** Task description **
A single figure is required: the number of lines in the data below that hold the word "unique".

** Data excerpts **
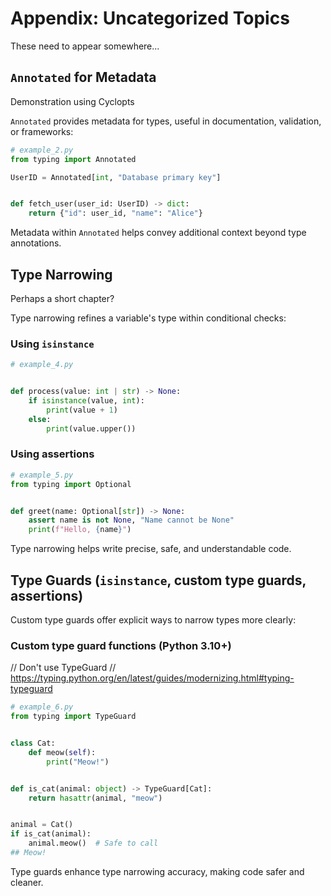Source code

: # Appendix: Uncategorized Topics

These need to appear somewhere...

## `Annotated` for Metadata

Demonstration using Cyclopts

`Annotated` provides metadata for types, useful in documentation, validation, or frameworks:

```python
# example_2.py
from typing import Annotated

UserID = Annotated[int, "Database primary key"]


def fetch_user(user_id: UserID) -> dict:
    return {"id": user_id, "name": "Alice"}
```

Metadata within `Annotated` helps convey additional context beyond type annotations.

## Type Narrowing

Perhaps a short chapter?

Type narrowing refines a variable's type within conditional checks:

### Using `isinstance`

```python
# example_4.py


def process(value: int | str) -> None:
    if isinstance(value, int):
        print(value + 1)
    else:
        print(value.upper())
```

### Using assertions

```python
# example_5.py
from typing import Optional


def greet(name: Optional[str]) -> None:
    assert name is not None, "Name cannot be None"
    print(f"Hello, {name}")
```

Type narrowing helps write precise, safe, and understandable code.

## Type Guards (`isinstance`, custom type guards, assertions)

Custom type guards offer explicit ways to narrow types more clearly:

### Custom type guard functions (Python 3.10+)

// Don't use TypeGuard
// https://typing.python.org/en/latest/guides/modernizing.html#typing-typeguard

```python
# example_6.py
from typing import TypeGuard


class Cat:
    def meow(self):
        print("Meow!")


def is_cat(animal: object) -> TypeGuard[Cat]:
    return hasattr(animal, "meow")


animal = Cat()
if is_cat(animal):
    animal.meow()  # Safe to call
## Meow!
```

Type guards enhance type narrowing accuracy, making code safer and cleaner.
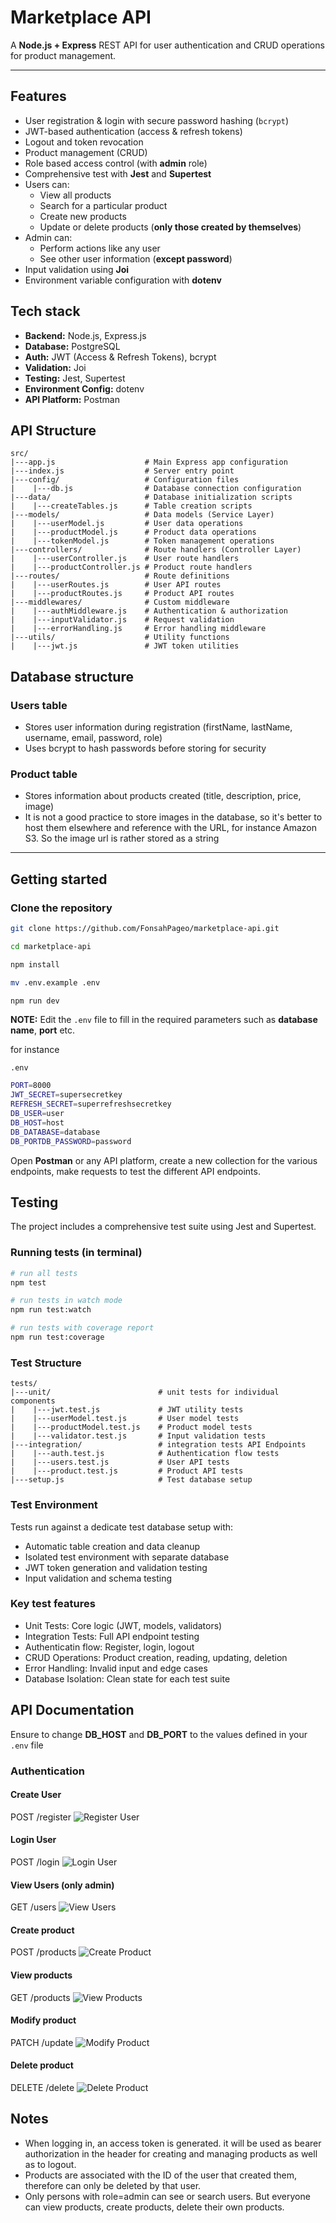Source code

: # Marketplace API

A **Node.js + Express** REST API for user authentication and CRUD operations for product management.

---

## Features

- User registration & login with secure password hashing (`bcrypt`)
- JWT-based authentication (access & refresh tokens)
- Logout and token revocation
- Product management (CRUD)
- Role based access control (with **admin** role)
- Comprehensive test with **Jest** and **Supertest**
- Users can:
    - View all products
    - Search for a particular product
    - Create new products
    - Update or delete products (**only those created by themselves**)
- Admin can:
    - Perform actions like any user
    - See other user information (**except password**)
- Input validation using **Joi**
- Environment variable configuration with **dotenv**

## Tech stack

- **Backend:** Node.js, Express.js
- **Database:** PostgreSQL
- **Auth:** JWT (Access & Refresh Tokens), bcrypt
- **Validation:** Joi
- **Testing:** Jest, Supertest
- **Environment Config:** dotenv
- **API Platform:** Postman

## API Structure

```
src/
|---app.js                    # Main Express app configuration
|---index.js                  # Server entry point
|---config/                   # Configuration files
|    |---db.js                # Database connection configuration
|---data/                     # Database initialization scripts
|    |---createTables.js      # Table creation scripts
|---models/                   # Data models (Service Layer)
|    |---userModel.js         # User data operations
|    |---productModel.js      # Product data operations
|    |---tokenModel.js        # Token management operations
|---controllers/              # Route handlers (Controller Layer)
|    |---userController.js    # User route handlers
|    |---productController.js # Product route handlers
|---routes/                   # Route definitions
|    |---userRoutes.js        # User API routes
|    |---productRoutes.js     # Product API routes
|---middlewares/              # Custom middleware
|    |---authMiddleware.js    # Authentication & authorization
|    |---inputValidator.js    # Request validation
|    |---errorHandling.js     # Error handling middleware
|---utils/                    # Utility functions
|    |---jwt.js               # JWT token utilities
```

## Database structure

### Users table

- Stores user information during registration (firstName, lastName, username, email, password, role)
- Uses bcrypt to hash passwords before storing for security

### Product table

- Stores information about products created (title, description, price, image)
- It is not a good practice to store images in the database, so it's better to host them elsewhere and reference with the URL, for instance Amazon S3. So the image url is rather stored as a string

---

## Getting started

### Clone the repository 

```bash
git clone https://github.com/FonsahPageo/marketplace-api.git

cd marketplace-api

npm install

mv .env.example .env

npm run dev
```

**NOTE:** Edit the `.env` file to fill in the required parameters such as **database** **name**, **port** etc.

for instance

`.env`
```bash
PORT=8000
JWT_SECRET=supersecretkey
REFRESH_SECRET=superrefreshsecretkey
DB_USER=user
DB_HOST=host
DB_DATABASE=database
DB_PORTDB_PASSWORD=password
```

Open **Postman** or any API platform, create a new collection for the various endpoints, make requests to test the different API endpoints.

## Testing

The project includes a comprehensive test suite using Jest and Supertest.

### Running tests (in terminal)

```bash
# run all tests
npm test

# run tests in watch mode
npm run test:watch

# run tests with coverage report
npm run test:coverage

```

### Test Structure
```
tests/
|---unit/                        # unit tests for individual components
|    |---jwt.test.js             # JWT utility tests
|    |---userModel.test.js       # User model tests
|    |---productModel.test.js    # Product model tests
|    |---validator.test.js       # Input validation tests
|---integration/                 # integration tests API Endpoints
|    |---auth.test.js            # Authentication flow tests
|    |---users.test.js           # User API tests
|    |---product.test.js         # Product API tests
|---setup.js                     # Test database setup
```

### Test Environment

Tests run against a dedicate test database setup with:
- Automatic table creation and data cleanup
- Isolated test environment with separate database
- JWT token generation and validation testing
- Input validation and schema testing

### Key test features

- Unit Tests: Core logic (JWT, models, validators)
- Integration Tests: Full API endpoint testing
- Authenticatin flow: Register, login, logout
- CRUD Operations: Product creation, reading, updating, deletion
- Error Handling: Invalid input and edge cases
- Database Isolation: Clean state for each test suite

## API Documentation

Ensure to change **DB_HOST** and **DB_PORT** to the values defined in your `.env` file

### Authentication

#### Create User
POST /register
![Register User](./screenshots/register.png)

#### Login User
POST /login
![Login User](./screenshots/login.png)

#### View Users (only admin)
GET /users
![View Users](./screenshots/get_users.png)

#### Create product

POST /products
![Create Product](./screenshots/create_product.png)

#### View products
GET /products
![View Products](./screenshots/get_products.png)

#### Modify product
PATCH /update
![Modify Product](./screenshots/modify_product.png)

#### Delete product
DELETE /delete
![Delete Product](./screenshots/delete_product.png)

## Notes
- When logging in, an access token is generated. it will be used as bearer authorization in the header for creating and managing products as well as to logout.
- Products are associated with the ID of the user that created them, therefore can only be deleted by that user.
- Only persons with role=admin can see or search users. But everyone can view products, create products, delete their own products.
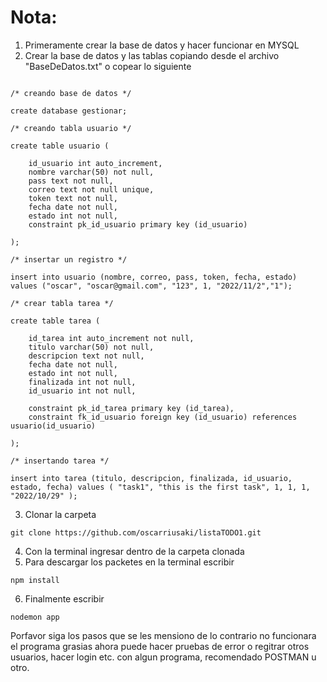 # Nota:

1. Primeramente crear la base de datos y hacer funcionar en MYSQL
2. Crear la base de datos y las tablas copiando desde el archivo "BaseDeDatos.txt" o copear lo siguiente

```

/* creando base de datos */

create database gestionar;

/* creando tabla usuario */

create table usuario (

	id_usuario int auto_increment,
	nombre varchar(50) not null,
	pass text not null,
    correo text not null unique,
	token text not null,
	fecha date not null,
	estado int not null,
	constraint pk_id_usuario primary key (id_usuario)

);

/* insertar un registro */

insert into usuario (nombre, correo, pass, token, fecha, estado) values ("oscar", "oscar@gmail.com", "123", 1, "2022/11/2","1");

/* crear tabla tarea */

create table tarea (

    id_tarea int auto_increment not null,
    titulo varchar(50) not null,
    descripcion text not null,
    fecha date not null,
    estado int not null,
    finalizada int not null,
    id_usuario int not null,

    constraint pk_id_tarea primary key (id_tarea),
    constraint fk_id_usuario foreign key (id_usuario) references usuario(id_usuario)

);

/* insertando tarea */

insert into tarea (titulo, descripcion, finalizada, id_usuario, estado, fecha) values ( "task1", "this is the first task", 1, 1, 1, "2022/10/29" );
```

3. Clonar la carpeta

```
git clone https://github.com/oscarriusaki/listaTODO1.git
```

4. Con la terminal ingresar dentro de la carpeta clonada
5. Para descargar los packetes en la terminal escribir

```
npm install
```

6. Finalmente escribir

```
nodemon app
```

Porfavor siga los pasos que se les mensiono de lo contrario no funcionara el programa grasias
ahora puede hacer pruebas de error o regitrar otros usuarios, hacer login etc. con algun programa,
recomendado POSTMAN u otro.
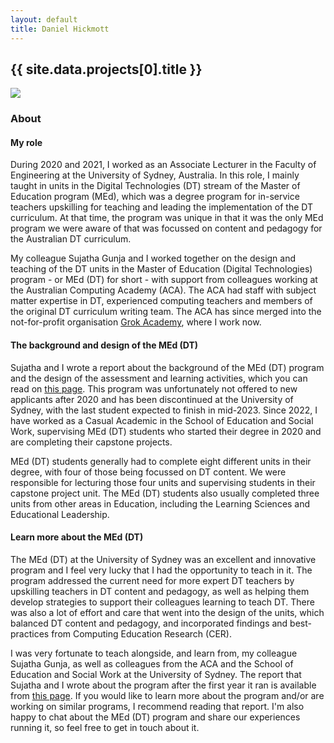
 ```yaml
---
layout: default
title: Daniel Hickmott
---
```


<div class="project-description">
    <h2>{{ site.data.projects[0].title }}</h2>
    <div class="row">
        <div class="col-md-4 offset-md-4">
            <img class = "img-fluid highlight-img border border-secondary" src = "{{ site.baseurl | append: '/projects/images/' | append: site.data.projects[0].imageFilePath }}">
        </div>
    </div>
    <h3>About</h3>
    <h4 class="my-3">My role</h4>
    <p>
        During 2020 and 2021, I worked as an Associate Lecturer in the Faculty of Engineering at the University of Sydney, Australia.
        In this role, I mainly taught in units in the Digital Technologies (DT) stream of the Master of Education program (MEd), which was a degree program for in-service teachers upskilling for teaching and leading the implementation of the DT curriculum.
        At that time, the program was unique in that it was the only MEd program we were aware of that was focussed on content and pedagogy for the Australian DT curriculum.
    </p>
    <p>
        My colleague Sujatha Gunja and I worked together on the design and teaching of the DT units in the Master of Education (Digital Technologies) program - or MEd (DT) for short - with support from colleagues working at the Australian Computing Academy (ACA). The ACA had staff with subject matter expertise in DT, experienced computing teachers and members of the original DT curriculum writing team. The ACA has since merged into the not-for-profit organisation <a href="https://grokacademy.org" class="text-info" target="_blank">Grok Academy</a>, where I work now.
    </p>
    <h4 class="my-3">The background and design of the MEd (DT)</h4>
    <p>
        Sujatha and I wrote a report about the background of the MEd (DT) program and the design of the assessment and learning activities, which you can read on <a href="{{ site.baseurl | append: '/projects/med-dt-article' }}" class="text-info">this page</a>. This program was unfortunately not offered to new applicants after 2020 and has been discontinued at the University of Sydney, with the last student expected to finish in mid-2023. Since 2022, I have worked as a Casual Academic in the School of Education and Social Work, supervising MEd (DT) students who started their degree in 2020 and are completing their capstone projects.
    <p>
        MEd (DT) students generally had to complete eight different units in their degree, with four of those being focussed on DT content.
        We were responsible for lecturing those four units and supervising students in their capstone project unit.
        The MEd (DT) students also usually completed three units from other areas in Education, including the Learning Sciences and Educational Leadership.
    </p>
    <h4 class="my-3">Learn more about the MEd (DT)</h4>
    <p>
        The MEd (DT) at the University of Sydney was an excellent and innovative program and I feel very lucky that I had the opportunity to teach in it. 
        The program addressed the current need for more expert DT teachers by upskilling teachers in DT content and pedagogy, as well as helping them develop strategies to support their colleagues learning to teach DT.
        There was also a lot of effort and care that went into the design of the units, which balanced DT content and pedagogy, and incorporated findings and best-practices from Computing Education Research (CER).
    </p>
    <p>
        I was very fortunate to teach alongside, and learn from, my colleague Sujatha Gunja, as well as colleagues from the ACA and the School of Education and Social Work at the University of Sydney.  
        The report that Sujatha and I wrote about the program after the first year it ran is available from <a href="{{ site.baseurl | append: '/projects/med-dt-article' }}" class="text-info">this page</a>.
        If you would like to learn more about the program and/or are working on similar programs, I recommend reading that report.
        I'm also happy to chat about the MEd (DT) program and share our experiences running it, so feel free to get in touch about it.
    </p>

** Result **
2